● EXERCISE:
Would you write out each line of the material below exactly, skipping every picture?

● DATA PROVIDED:
◇ ◇ ◇ ◇
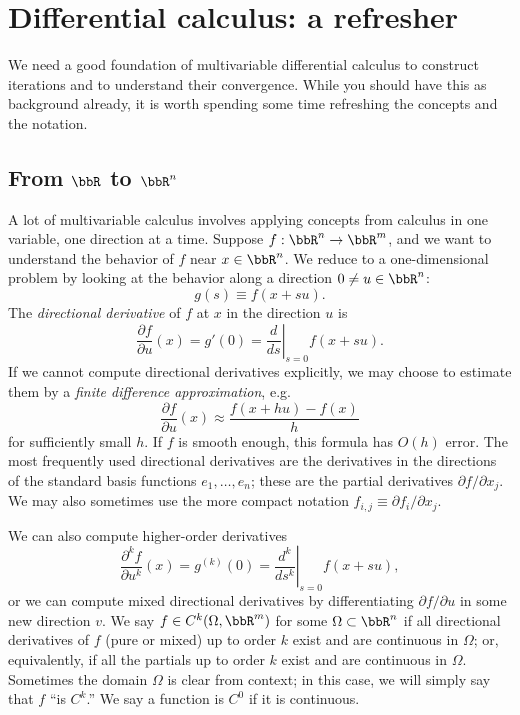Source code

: \documentclass[12pt, leqno]{article} %
\begin{document}
\section*{Differential calculus: a refresher}

We need a good foundation of multivariable differential calculus
to construct iterations and to understand their convergence.
While you should have this as background already, it is worth
spending some time refreshing the concepts and the notation.

\subsection*{From $\bbR$ to $\bbR^n$}


A lot of multivariable calculus involves applying concepts from
calculus in one variable, one direction at a time.
Suppose $f : \bbR^n \rightarrow \bbR^m$, and we want to
understand the behavior of $f$ near $x \in \bbR^n$.
We reduce to a one-dimensional problem by looking
at the behavior along a direction $0 \neq u \in \bbR^n$:
\[
  g(s) \equiv f(x+su).
\]
The {\em directional derivative} of $f$ at $x$ in the direction
$u$ is 
\[
  \frac{\partial f}{\partial u}(x) =
  g'(0) = 
  \left. \frac{d}{ds} \right|_{s=0} f(x+su).
\]
If we cannot compute directional derivatives explicitly, we may choose
to estimate them by a {\em finite difference approximation}, e.g.
\[
  \frac{\partial f}{\partial u}(x) \approx \frac{f(x+hu)-f(x)}{h}
\]
for sufficiently small $h$.  If $f$ is smooth enough, this formula has
$O(h)$ error.  The most frequently used directional derivatives are
the derivatives in the directions of the standard basis functions
$e_1, \ldots, e_n$; these are the partial derivatives $\partial f /
\partial x_j$.  We may also sometimes use the more compact notation
$f_{i,j} \equiv \partial f_i / \partial x_j$.

We can also compute higher-order derivatives
\[
  \frac{\partial^k f}{\partial u^k}(x) =
  g^{(k)}(0) =
  \left. \frac{d^k}{ds^k} \right|_{s=0} f(x+su),
\]
or we can compute mixed directional derivatives by differentiating
$\partial f/\partial u$ in some new direction $v$.  We say
$f \in C^k(\Omega, \bbR^m)$ for some $\Omega \subset \bbR^n$ if all
directional derivatives of $f$ (pure or mixed) up to order $k$ exist
and are continuous in $\Omega$; or, equivalently, if all the partials
up to order $k$ exist and are continuous in $\Omega$.  Sometimes the
domain $\Omega$ is clear from context; in this case, we will simply
say that $f$ ``is $C^k$.''  We say a function is $C^0$ if it is
continuous.
\end{document}
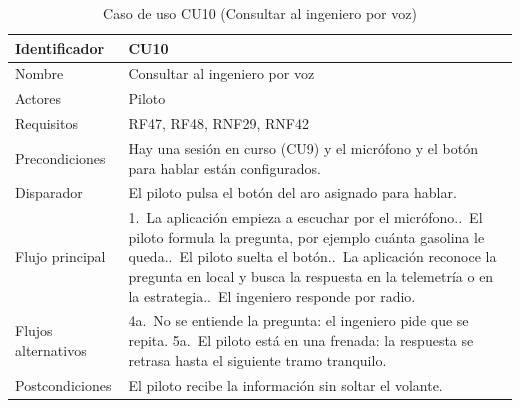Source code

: \clearpage   %
\begin{table}[H]
	\centering
	\renewcommand{\arraystretch}{1.5}
	\begin{tabular}{|l|p{10cm}|}
		\hline
		Identificador & CU10 \\
		\hline
		Nombre & Consultar al ingeniero por voz \\
		\hline
		Actores & Piloto \\
		\hline
		Requisitos & RF47, RF48, RNF29, RNF42 \\
		\hline
		Precondiciones & Hay una sesión en curso (CU9) y el micrófono y el botón para hablar están configurados. \\
		\hline
		Disparador & El piloto pulsa el botón del aro asignado para hablar. \\
		\hline
		Flujo principal & 1.~La aplicación empieza a escuchar por el micrófono.\newline
		2.~El piloto formula la pregunta, por ejemplo cuánta gasolina le queda.\newline
		3.~El piloto suelta el botón.\newline
		4.~La aplicación reconoce la pregunta en local y busca la respuesta en la telemetría o en la estrategia.\newline
		5.~El ingeniero responde por radio. \\
		\hline
		Flujos alternativos & 4a.~No se entiende la pregunta: el ingeniero pide que se repita.\newline
		5a.~El piloto está en una frenada: la respuesta se retrasa hasta el siguiente tramo tranquilo. \\
		\hline
		Postcondiciones & El piloto recibe la información sin soltar el volante. \\
		\hline
	\end{tabular}
	\caption{Caso de uso CU10 (Consultar al ingeniero por voz)}
	\label{tab:cu10}
\end{table}

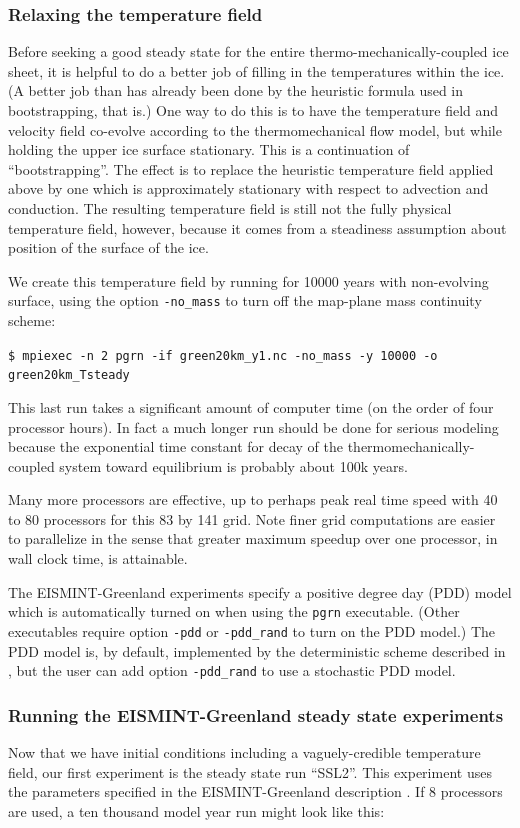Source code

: \documentclass[11pt,final]{amsart}
\begin{document}
\subsubsection*{Relaxing the temperature field}  Before seeking a good steady state for the entire thermo-mechanically-coupled ice sheet, it is helpful to do a better job of filling in the temperatures within the ice.  (A better job than has already been done by the heuristic formula used in bootstrapping, that is.)  One way to do this is to have the temperature field and velocity field co-evolve according to the thermomechanical flow model, but while holding the upper ice surface stationary.  This is a continuation of ``bootstrapping''.  The effect is to replace the heuristic temperature field applied above by one which is approximately stationary with respect to advection and conduction.  The resulting temperature field is still not the fully physical temperature field, however, because it comes from a steadiness assumption about position of the surface of the ice.

We create this temperature field by running for 10000 years with non-evolving surface, using the option \verb|-no_mass| to turn off the map-plane mass continuity scheme:

\verb|$ mpiexec -n 2 pgrn -if green20km_y1.nc -no_mass -y 10000 -o green20km_Tsteady|

\noindent This last run takes a significant amount of computer time (on the order of four processor hours).  In fact a much longer run should be done for serious modeling because the exponential time constant for decay of the thermomechanically-coupled system toward equilibrium is probably about 100k years.

Many more processors are effective, up to perhaps peak real time speed with 40 to 80 processors for this 83 by 141 grid.  Note finer grid computations are easier to parallelize in the sense that greater maximum speedup over one processor, in wall clock time, is attainable.

The EISMINT-Greenland experiments \cite{RitzEISMINT} specify a positive degree day (PDD) model which is automatically turned on when using the \verb|pgrn| executable.  (Other executables require option \verb|-pdd| or \verb|-pdd_rand| to turn on the PDD model.)  The PDD model is, by default, implemented by the deterministic scheme described in \cite{CalovGreve05}, but the user can add option \verb|-pdd_rand| to use a stochastic PDD model.

\subsubsection*{Running the EISMINT-Greenland steady state experiments}  Now that we have initial conditions including a vaguely-credible temperature field, our first experiment is the steady state run ``SSL2''.  This experiment uses the parameters specified in the EISMINT-Greenland description \cite{RitzEISMINT}.  If 8 processors are used, a ten thousand model year run might look like this:
\end{document}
◇ ◇ ◇ ◇
● OUTPUT OF THE EXERCISE:
Source code

: \documentclass[12pt, leqno]{article} %
\begin{document}
\section*{Differential calculus: a refresher}

We need a good foundation of multivariable differential calculus
to construct iterations and to understand their convergence.
While you should have this as background already, it is worth
spending some time refreshing the concepts and the notation.

\subsection*{From $\bbR$ to $\bbR^n$}


A lot of multivariable calculus involves applying concepts from
calculus in one variable, one direction at a time.
Suppose $f : \bbR^n \rightarrow \bbR^m$, and we want to
understand the behavior of $f$ near $x \in \bbR^n$.
We reduce to a one-dimensional problem by looking
at the behavior along a direction $0 \neq u \in \bbR^n$:
\[
  g(s) \equiv f(x+su).
\]
The {\em directional derivative} of $f$ at $x$ in the direction
$u$ is 
\[
  \frac{\partial f}{\partial u}(x) =
  g'(0) = 
  \left. \frac{d}{ds} \right|_{s=0} f(x+su).
\]
If we cannot compute directional derivatives explicitly, we may choose
to estimate them by a {\em finite difference approximation}, e.g.
\[
  \frac{\partial f}{\partial u}(x) \approx \frac{f(x+hu)-f(x)}{h}
\]
for sufficiently small $h$.  If $f$ is smooth enough, this formula has
$O(h)$ error.  The most frequently used directional derivatives are
the derivatives in the directions of the standard basis functions
$e_1, \ldots, e_n$; these are the partial derivatives $\partial f /
\partial x_j$.  We may also sometimes use the more compact notation
$f_{i,j} \equiv \partial f_i / \partial x_j$.

We can also compute higher-order derivatives
\[
  \frac{\partial^k f}{\partial u^k}(x) =
  g^{(k)}(0) =
  \left. \frac{d^k}{ds^k} \right|_{s=0} f(x+su),
\]
or we can compute mixed directional derivatives by differentiating
$\partial f/\partial u$ in some new direction $v$.  We say
$f \in C^k(\Omega, \bbR^m)$ for some $\Omega \subset \bbR^n$ if all
directional derivatives of $f$ (pure or mixed) up to order $k$ exist
and are continuous in $\Omega$; or, equivalently, if all the partials
up to order $k$ exist and are continuous in $\Omega$.  Sometimes the
domain $\Omega$ is clear from context; in this case, we will simply
say that $f$ ``is $C^k$.''  We say a function is $C^0$ if it is
continuous.
\end{document}
Source code

: \clearpage   %
\begin{table}[H]
	\centering
	\renewcommand{\arraystretch}{1.5}
	\begin{tabular}{|l|p{10cm}|}
		\hline
		Identificador & CU10 \\
		\hline
		Nombre & Consultar al ingeniero por voz \\
		\hline
		Actores & Piloto \\
		\hline
		Requisitos & RF47, RF48, RNF29, RNF42 \\
		\hline
		Precondiciones & Hay una sesión en curso (CU9) y el micrófono y el botón para hablar están configurados. \\
		\hline
		Disparador & El piloto pulsa el botón del aro asignado para hablar. \\
		\hline
		Flujo principal & 1.~La aplicación empieza a escuchar por el micrófono.\newline
		2.~El piloto formula la pregunta, por ejemplo cuánta gasolina le queda.\newline
		3.~El piloto suelta el botón.\newline
		4.~La aplicación reconoce la pregunta en local y busca la respuesta en la telemetría o en la estrategia.\newline
		5.~El ingeniero responde por radio. \\
		\hline
		Flujos alternativos & 4a.~No se entiende la pregunta: el ingeniero pide que se repita.\newline
		5a.~El piloto está en una frenada: la respuesta se retrasa hasta el siguiente tramo tranquilo. \\
		\hline
		Postcondiciones & El piloto recibe la información sin soltar el volante. \\
		\hline
	\end{tabular}
	\caption{Caso de uso CU10 (Consultar al ingeniero por voz)}
	\label{tab:cu10}
\end{table}

Source code

: \documentclass[11pt,final]{amsart}
\begin{document}
\subsubsection*{Relaxing the temperature field}  Before seeking a good steady state for the entire thermo-mechanically-coupled ice sheet, it is helpful to do a better job of filling in the temperatures within the ice.  (A better job than has already been done by the heuristic formula used in bootstrapping, that is.)  One way to do this is to have the temperature field and velocity field co-evolve according to the thermomechanical flow model, but while holding the upper ice surface stationary.  This is a continuation of ``bootstrapping''.  The effect is to replace the heuristic temperature field applied above by one which is approximately stationary with respect to advection and conduction.  The resulting temperature field is still not the fully physical temperature field, however, because it comes from a steadiness assumption about position of the surface of the ice.

We create this temperature field by running for 10000 years with non-evolving surface, using the option \verb|-no_mass| to turn off the map-plane mass continuity scheme:

\verb|$ mpiexec -n 2 pgrn -if green20km_y1.nc -no_mass -y 10000 -o green20km_Tsteady|

\noindent This last run takes a significant amount of computer time (on the order of four processor hours).  In fact a much longer run should be done for serious modeling because the exponential time constant for decay of the thermomechanically-coupled system toward equilibrium is probably about 100k years.

Many more processors are effective, up to perhaps peak real time speed with 40 to 80 processors for this 83 by 141 grid.  Note finer grid computations are easier to parallelize in the sense that greater maximum speedup over one processor, in wall clock time, is attainable.

The EISMINT-Greenland experiments \cite{RitzEISMINT} specify a positive degree day (PDD) model which is automatically turned on when using the \verb|pgrn| executable.  (Other executables require option \verb|-pdd| or \verb|-pdd_rand| to turn on the PDD model.)  The PDD model is, by default, implemented by the deterministic scheme described in \cite{CalovGreve05}, but the user can add option \verb|-pdd_rand| to use a stochastic PDD model.

\subsubsection*{Running the EISMINT-Greenland steady state experiments}  Now that we have initial conditions including a vaguely-credible temperature field, our first experiment is the steady state run ``SSL2''.  This experiment uses the parameters specified in the EISMINT-Greenland description \cite{RitzEISMINT}.  If 8 processors are used, a ten thousand model year run might look like this:
\end{document}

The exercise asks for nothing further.